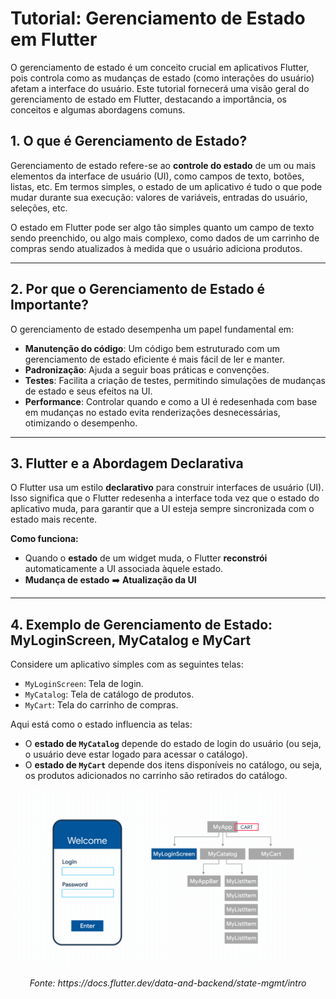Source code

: # Tutorial: Gerenciamento de Estado em Flutter

O gerenciamento de estado é um conceito crucial em aplicativos Flutter, pois controla como as mudanças de estado (como interações do usuário) afetam a interface do usuário. Este tutorial fornecerá uma visão geral do gerenciamento de estado em Flutter, destacando a importância, os conceitos e algumas abordagens comuns.

## 1. O que é Gerenciamento de Estado?

Gerenciamento de estado refere-se ao **controle do estado** de um ou mais elementos da interface de usuário (UI), como campos de texto, botões, listas, etc. Em termos simples, o estado de um aplicativo é tudo o que pode mudar durante sua execução: valores de variáveis, entradas do usuário, seleções, etc.

O estado em Flutter pode ser algo tão simples quanto um campo de texto sendo preenchido, ou algo mais complexo, como dados de um carrinho de compras sendo atualizados à medida que o usuário adiciona produtos.

---

## 2. Por que o Gerenciamento de Estado é Importante?

O gerenciamento de estado desempenha um papel fundamental em:

- **Manutenção do código**: Um código bem estruturado com um gerenciamento de estado eficiente é mais fácil de ler e manter.
- **Padronização**: Ajuda a seguir boas práticas e convenções.
- **Testes**: Facilita a criação de testes, permitindo simulações de mudanças de estado e seus efeitos na UI.
- **Performance**: Controlar quando e como a UI é redesenhada com base em mudanças no estado evita renderizações desnecessárias, otimizando o desempenho.

---

## 3. Flutter e a Abordagem Declarativa

O Flutter usa um estilo **declarativo** para construir interfaces de usuário (UI). Isso significa que o Flutter redesenha a interface toda vez que o estado do aplicativo muda, para garantir que a UI esteja sempre sincronizada com o estado mais recente.

**Como funciona:**
- Quando o **estado** de um widget muda, o Flutter **reconstrói** automaticamente a UI associada àquele estado.
- **Mudança de estado** ➡️ **Atualização da UI**

---

## 4. Exemplo de Gerenciamento de Estado: MyLoginScreen, MyCatalog e MyCart

Considere um aplicativo simples com as seguintes telas:
- `MyLoginScreen`: Tela de login.
- `MyCatalog`: Tela de catálogo de produtos.
- `MyCart`: Tela do carrinho de compras.

Aqui está como o estado influencia as telas:

- O **estado de `MyCatalog`** depende do estado de login do usuário (ou seja, o usuário deve estar logado para acessar o catálogo).
- O **estado de `MyCart`** depende dos itens disponíveis no catálogo, ou seja, os produtos adicionados no carrinho são retirados do catálogo.


<div align="center">
  <img src="assets/imagem2.gif" alt="Teste" width="800px"  />
  <p><em>Fonte: https://docs.flutter.dev/data-and-backend/state-mgmt/intro </em></p>
</div>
────────────────────
Within the listing above, extract exactly the lines from the line with "## 2. Por que" to the line with "- **Padronização**: Ajuda", the two named lines included, and no others.

# Exercise result
## 2. Por que o Gerenciamento de Estado é Importante?

O gerenciamento de estado desempenha um papel fundamental em:

- **Manutenção do código**: Um código bem estruturado com um gerenciamento de estado eficiente é mais fácil de ler e manter.
- **Padronização**: Ajuda a seguir boas práticas e convenções.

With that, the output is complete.